Temporary fix to Big Mac Stadium turf considered a failure

After the repair of the turf field at Big Mac Stadium (Canonsburg, PA) was deemed a failure, plans are under way to install a new playing field and surrounding track.

Representatives from HHSDR Architects-Engineers, who evaluated the field and found it unsafe for play in March, presented a report to Canon-McMillan School Board’s building and grounds committee Tuesday. In an effort to level the uneven turf, a 10-ton vibrating roller was used in the hope of getting through the spring athletic season.

“It did improve,” said John Carly of HHSDR. “But it’s considered a failure as far as opening for spring.”

Further exploration revealed the dips and bumps in the surface are a result of about 10 inches of sand under the turf, a foundation Carly called “very unconventional.”

“I have never seen this phenomenon before, and I’ve seen a lot of fields,” Carly said. “There is no gravel. The problem with just sand and no gravel is that there are weak zones that become unstable.”

HHSDR recommended the district put out bids to redo the entire field and track, a project that can cost more than $1 million, depending on the options chosen. The base cost to install a proper gravel/sand foundation and new turf, and to resurface the track, will be about $750,000.

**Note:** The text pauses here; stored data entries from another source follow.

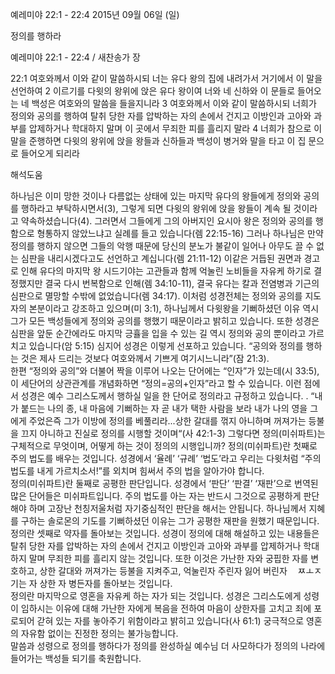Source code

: 예레미야 22:1 - 22:4 
2015년 09월 06일 (일)

정의를 행하라



예레미야 22:1 - 22:4 / 새찬송가  장


22:1 여호와께서 이와 같이 말씀하시되 너는 유다 왕의 집에 내려가서 거기에서 이 말을 선언하여
2 이르기를 다윗의 왕위에 앉은 유다 왕이여 너와 네 신하와 이 문들로 들어오는 네 백성은 여호와의 말씀을 들을지니라
3 여호와께서 이와 같이 말씀하시되 너희가 정의와 공의를 행하여 탈취 당한 자를 압박하는 자의 손에서 건지고 이방인과 고아와 과부를 압제하거나 학대하지 말며 이 곳에서 무죄한 피를 흘리지 말라
4 너희가 참으로 이 말을 준행하면 다윗의 왕위에 앉을 왕들과 신하들과 백성이 병거와 말을 타고 이 집 문으로 들어오게 되리라

해석도움





하나님은 이미 망한 것이나 다름없는 상태에 있는 마지막 유다의 왕들에게 정의와 공의를 행하라고 부탁하시면서(3), 그렇게 되면 다윗의 왕위에 앉을 왕들이 계속 될 것이라고 약속하셨습니다(4).
그러면서 그들에게 그의 아버지인 요시아 왕은 정의와 공의를 행함으로 형통하지 않았느냐고 실례를 들고 있습니다(렘 22:15-16) 그러나 하나님은 만약 정의를 행하지 않으면 그들의 악행 때문에 당신의 분노가 불같이 일어나 아무도 끌 수 없는 심판을 내리시겠다고도 선언하고 계십니다(렘 21:11-12)
이같은 거듭된 권면과 경고로 인해 유다의 마지막 왕 시드기야는 고관들과 함께 억눌린 노비들을 자유케 하기로 결정했지만 결국 다시 번복함으로 인해(렘 34:10-11), 결국 유다는 칼과 전염병과 기근의 심판으로 멸망할 수밖에 없었습니다(렘 34:17). 
이처럼 성경전체는 정의와 공의를 지도자의 본분이라고 강조하고 있으며(미 3:1), 하나님께서 다윗왕을 기뻐하셨던 이유 역시 그가 모든 백성들에게 정의와 공의를 행했기 때문이라고 밝히고 있습니다. 또한 성경은 심판을 앞둔 순간에라도 마지막 긍휼을 입을 수 있는 길 역시 정의와 공의 뿐이라고 가르치고 있습니다(암 5:15)
심지어 성경은 이렇게 선포하고 있습니다. “공의와 정의를 행하는 것은 제사 드리는 것보다 여호와께서 기쁘게 여기시느니라”(잠 21:3).  
한편 “정의와 공의”와 더불어 짝을 이루어 나오는 단어에는 “인자”가 있는데(시 33:5), 이 세단어의 상관관계를 개념화하면 “정의=공의+인자”라고 할 수 있습니다.
이런 점에서 성경은 예수 그리스도께서 행하실 일을 한 단어로 정의라고 규정하고 있습니다. . 
“내가 붙드는 나의 종, 내 마음에 기뻐하는 자 곧 내가 택한 사람을 보라 내가 나의 영을 그에게 주었은즉 그가 이방에 정의를 베풀리라...상한 갈대를 꺾지 아니하며 꺼져가는 등불을 끄지 아니하고 진실로 정의를 시행할 것이며“(사 42:1-3)
그렇다면 정의(미쉬파트)는 구체적으로 무엇이며, 어떻게 하는 것이 정의의 시행입니까? 
정의(미쉬파트)란 첫째로 주의 법도를 배우는 것입니다. 
성경에서 ‘율례’ ‘규례’ ‘법도’라고  우리는 다윗처럼 “주의 법도를 내게 가르치소서!”를 외치며 힘써서 주의 법을 알아가야 합니다.    
정의(미쉬파트)란 둘째로 공평한 판단입니다. 성경에서 ‘판단’ ‘판결’ ‘재판’으로 번역된 많은 단어들은 미쉬파트입니다. 주의 법도를 아는 자는 반드시 그것으로 공평하게 판단해야 하며 고장난 천칭저울처럼 자기중심적인 판단을 해서는 안됩니다. 하나님께서 지혜를 구하는 솔로몬의 기도를 기뻐하셨던 이유는 그가 공평한 재판을 원했기 때문입니다.  정의란 셋째로 약자를 돌아보는 것입니다. 성경이 정의에 대해 해설하고 있는 내용들은 탈취 당한 자를 압박하는 자의 손에서 건지고 이방인과 고아와 과부를 압제하거나 학대하지 말며 무죄한 피를 흘리지 않는 것입니다. 또한 이것은 가난한 자와 궁핍한 자를 변호하고, 상한 갈대와 꺼져가는 등불을 지켜주고, 억눌린자 주린자 잃어 버린자 ㅤㅉㅗㅈ기는 자 상한 자 병든자를 돌아보는 것입니다.  
정의란 마지막으로 영혼을 자유케 하는 자가 되는 것입니다. 
성경은 그리스도에게 성령이 임하시는 이유에 대해 가난한 자에게 복음을 전하여 마음이 상한자를 고치고 죄에 포로되어 갇혀 있는 자를 놓아주기 위함이라고 밝히고 있습니다(사 61:1)
궁극적으로 영혼의 자유함 없이는 진정한 정의는 불가능합니다.  
말씀과 성령으로 정의를 행하다가 정의를 완성하실 예수님 더 사모하다가 정의의 나라에 들어가는 백성들 되기를 축원합니다.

The proposal calls for removing about six inches of sand, leaving four inches to be covered by four inches of gravel. Two inches of sand will placed on top, followed by new turf. The study found the drains under the field were functioning properly.

Several decisions still need to be made, including colors and lettering on the field, track colors, whether to install a new sand pit, and what type of artificial turf to use, all of which will add to the final overall cost.

Another uncertainty is whether the building and grounds committee will opt to eliminate two edge drains that run the length of the field, a project that could cost $12,000 to $40,000.

Carly said the current drain could cause injuries to athletes such as soccer players, who are exposed to three different surfaces during a game.

“On a corner kick, they’re going from track to metal to turf,” he said. “It’s not the best scenario.”

After having to reschedule games and practices for the rest of the school year, athletic director Frank Vulcano Jr. said he is “excited to get something state-of-the-art.”

“It’s a dangerous surface,” Vulcano said of the field. “In the end, it will be good for all … to have a new facility.”

While the track and field team has been able to use the facilities, all lacrosse games have been played at the nearby Chartiers-Houston High School stadium. The district also is looking for practice fields for four middle school soccer teams and two varsity soccer teams, and will need a practice space for the football team.

Pending approval of the school board, construction is slated to begin in mid-May and continue to the beginning of the 2015-16 school year. The field will be closed through summer. However, the committee agreed to open the stands on Independence Day so residents can watch fireworks.

The project is to be paid for by money from an unreserved fund. Bids will be opened May 1 and a contract awarded May 7.

The building and grounds committee will meet at 10 a.m. May 5 in the administration building to finalize its choices.

Matthew Zewalk, director of facilities at Canon-McMillan, said the current field is in its 12th year of use. He was not sure of the cost to install it and said the company that performed the work is no longer in business.